#### Data in this exercise

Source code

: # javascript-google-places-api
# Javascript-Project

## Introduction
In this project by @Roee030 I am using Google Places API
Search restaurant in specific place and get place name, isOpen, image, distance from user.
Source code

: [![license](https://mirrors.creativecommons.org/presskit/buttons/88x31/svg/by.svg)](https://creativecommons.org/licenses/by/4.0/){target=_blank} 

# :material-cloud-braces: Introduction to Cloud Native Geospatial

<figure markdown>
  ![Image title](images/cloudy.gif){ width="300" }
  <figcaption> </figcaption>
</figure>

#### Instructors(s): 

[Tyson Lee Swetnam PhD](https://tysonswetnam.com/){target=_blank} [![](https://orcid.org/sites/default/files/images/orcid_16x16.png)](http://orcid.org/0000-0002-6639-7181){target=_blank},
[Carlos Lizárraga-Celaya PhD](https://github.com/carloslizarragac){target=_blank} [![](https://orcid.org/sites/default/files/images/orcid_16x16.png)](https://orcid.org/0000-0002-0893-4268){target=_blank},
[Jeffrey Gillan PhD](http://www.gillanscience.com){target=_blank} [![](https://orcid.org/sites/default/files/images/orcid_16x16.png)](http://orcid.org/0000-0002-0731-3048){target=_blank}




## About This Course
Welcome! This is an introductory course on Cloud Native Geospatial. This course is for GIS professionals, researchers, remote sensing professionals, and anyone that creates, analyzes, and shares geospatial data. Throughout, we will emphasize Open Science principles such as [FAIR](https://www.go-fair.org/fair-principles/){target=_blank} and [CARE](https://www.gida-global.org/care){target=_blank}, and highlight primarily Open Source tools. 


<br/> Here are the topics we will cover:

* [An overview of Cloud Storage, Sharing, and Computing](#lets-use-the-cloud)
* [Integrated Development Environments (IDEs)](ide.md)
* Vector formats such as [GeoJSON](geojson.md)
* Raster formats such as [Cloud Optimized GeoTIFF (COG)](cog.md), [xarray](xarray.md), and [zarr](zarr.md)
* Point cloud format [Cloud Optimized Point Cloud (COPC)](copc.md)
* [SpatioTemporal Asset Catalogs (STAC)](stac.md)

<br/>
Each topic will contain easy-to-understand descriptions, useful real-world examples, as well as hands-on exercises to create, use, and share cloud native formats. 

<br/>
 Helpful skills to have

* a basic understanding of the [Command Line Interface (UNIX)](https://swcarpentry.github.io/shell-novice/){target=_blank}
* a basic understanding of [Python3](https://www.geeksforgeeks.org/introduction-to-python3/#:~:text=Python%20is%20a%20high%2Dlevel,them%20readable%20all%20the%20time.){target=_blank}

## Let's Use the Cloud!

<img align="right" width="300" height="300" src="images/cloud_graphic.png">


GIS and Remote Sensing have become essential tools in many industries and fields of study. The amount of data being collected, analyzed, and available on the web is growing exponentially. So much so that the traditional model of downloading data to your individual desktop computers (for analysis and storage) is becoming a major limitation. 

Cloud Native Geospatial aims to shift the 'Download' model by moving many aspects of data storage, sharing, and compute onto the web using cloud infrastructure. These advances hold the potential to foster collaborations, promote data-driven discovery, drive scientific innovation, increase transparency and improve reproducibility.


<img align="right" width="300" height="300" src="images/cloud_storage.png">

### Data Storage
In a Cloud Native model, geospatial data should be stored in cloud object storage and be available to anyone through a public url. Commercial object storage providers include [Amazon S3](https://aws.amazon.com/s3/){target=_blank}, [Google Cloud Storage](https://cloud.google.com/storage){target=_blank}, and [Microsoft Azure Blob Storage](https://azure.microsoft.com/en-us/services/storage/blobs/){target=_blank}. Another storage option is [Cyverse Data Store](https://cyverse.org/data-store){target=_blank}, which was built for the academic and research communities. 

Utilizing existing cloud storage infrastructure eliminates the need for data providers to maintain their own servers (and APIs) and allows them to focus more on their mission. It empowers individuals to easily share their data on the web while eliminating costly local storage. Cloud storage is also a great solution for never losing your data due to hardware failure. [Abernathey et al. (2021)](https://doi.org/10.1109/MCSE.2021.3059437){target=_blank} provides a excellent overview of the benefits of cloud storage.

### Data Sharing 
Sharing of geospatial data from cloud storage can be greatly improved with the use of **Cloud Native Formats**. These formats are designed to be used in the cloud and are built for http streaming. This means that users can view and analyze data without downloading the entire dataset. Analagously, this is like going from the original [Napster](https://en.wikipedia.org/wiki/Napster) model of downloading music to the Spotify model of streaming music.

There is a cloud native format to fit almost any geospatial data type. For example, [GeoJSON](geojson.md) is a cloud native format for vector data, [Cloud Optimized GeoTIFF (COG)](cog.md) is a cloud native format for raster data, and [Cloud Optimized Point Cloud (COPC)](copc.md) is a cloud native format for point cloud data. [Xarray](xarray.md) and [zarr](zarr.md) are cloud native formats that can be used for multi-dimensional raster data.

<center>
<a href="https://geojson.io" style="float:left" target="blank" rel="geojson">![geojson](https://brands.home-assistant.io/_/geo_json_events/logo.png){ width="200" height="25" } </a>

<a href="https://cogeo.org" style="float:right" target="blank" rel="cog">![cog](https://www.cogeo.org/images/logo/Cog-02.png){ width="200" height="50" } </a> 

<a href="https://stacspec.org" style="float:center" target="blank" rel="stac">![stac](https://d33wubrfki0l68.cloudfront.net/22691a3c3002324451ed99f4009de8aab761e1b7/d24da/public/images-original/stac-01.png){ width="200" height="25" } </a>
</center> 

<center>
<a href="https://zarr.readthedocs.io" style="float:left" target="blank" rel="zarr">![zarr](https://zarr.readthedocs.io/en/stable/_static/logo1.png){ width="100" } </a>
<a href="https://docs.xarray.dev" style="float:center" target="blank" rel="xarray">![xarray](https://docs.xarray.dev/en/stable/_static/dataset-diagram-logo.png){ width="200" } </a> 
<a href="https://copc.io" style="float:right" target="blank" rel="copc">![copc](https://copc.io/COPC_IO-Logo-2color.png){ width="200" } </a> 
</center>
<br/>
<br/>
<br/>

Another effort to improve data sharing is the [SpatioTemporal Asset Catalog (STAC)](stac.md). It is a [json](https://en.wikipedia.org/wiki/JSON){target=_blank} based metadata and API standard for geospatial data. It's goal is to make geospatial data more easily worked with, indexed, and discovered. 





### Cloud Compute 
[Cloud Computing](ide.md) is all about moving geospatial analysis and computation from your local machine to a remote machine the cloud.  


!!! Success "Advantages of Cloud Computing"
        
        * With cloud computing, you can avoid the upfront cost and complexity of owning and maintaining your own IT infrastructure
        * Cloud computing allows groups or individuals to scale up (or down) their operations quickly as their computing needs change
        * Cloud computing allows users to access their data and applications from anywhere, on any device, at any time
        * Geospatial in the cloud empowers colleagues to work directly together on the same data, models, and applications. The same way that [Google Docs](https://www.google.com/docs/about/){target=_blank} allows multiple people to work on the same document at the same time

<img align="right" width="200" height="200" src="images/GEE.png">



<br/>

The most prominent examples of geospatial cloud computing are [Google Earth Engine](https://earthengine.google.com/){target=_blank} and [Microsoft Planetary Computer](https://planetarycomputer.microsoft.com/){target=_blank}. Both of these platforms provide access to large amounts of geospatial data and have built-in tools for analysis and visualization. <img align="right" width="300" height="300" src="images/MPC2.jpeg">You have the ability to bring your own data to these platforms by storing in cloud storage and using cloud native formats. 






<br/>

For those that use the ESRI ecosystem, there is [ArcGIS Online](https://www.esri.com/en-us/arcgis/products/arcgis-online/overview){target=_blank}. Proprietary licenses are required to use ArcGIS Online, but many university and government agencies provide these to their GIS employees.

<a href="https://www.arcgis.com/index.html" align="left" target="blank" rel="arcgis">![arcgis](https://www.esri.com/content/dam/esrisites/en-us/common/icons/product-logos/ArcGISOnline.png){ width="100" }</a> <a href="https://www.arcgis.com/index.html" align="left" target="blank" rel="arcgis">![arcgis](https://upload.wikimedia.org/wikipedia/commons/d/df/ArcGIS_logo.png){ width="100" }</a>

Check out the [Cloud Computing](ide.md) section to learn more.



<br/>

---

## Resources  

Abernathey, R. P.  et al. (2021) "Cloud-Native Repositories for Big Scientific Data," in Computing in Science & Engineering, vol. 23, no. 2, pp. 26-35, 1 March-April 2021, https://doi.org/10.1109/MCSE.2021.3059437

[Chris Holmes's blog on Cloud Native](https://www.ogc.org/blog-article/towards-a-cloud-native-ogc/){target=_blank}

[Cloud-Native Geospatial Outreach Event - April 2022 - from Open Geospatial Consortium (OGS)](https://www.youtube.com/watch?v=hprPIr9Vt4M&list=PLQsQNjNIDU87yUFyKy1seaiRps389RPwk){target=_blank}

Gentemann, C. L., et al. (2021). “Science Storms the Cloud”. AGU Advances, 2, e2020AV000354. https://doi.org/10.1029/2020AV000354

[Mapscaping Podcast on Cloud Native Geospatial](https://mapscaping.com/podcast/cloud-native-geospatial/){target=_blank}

########

What you should do
For the data above, state only how many lines include the word "understanding".

Your solution
2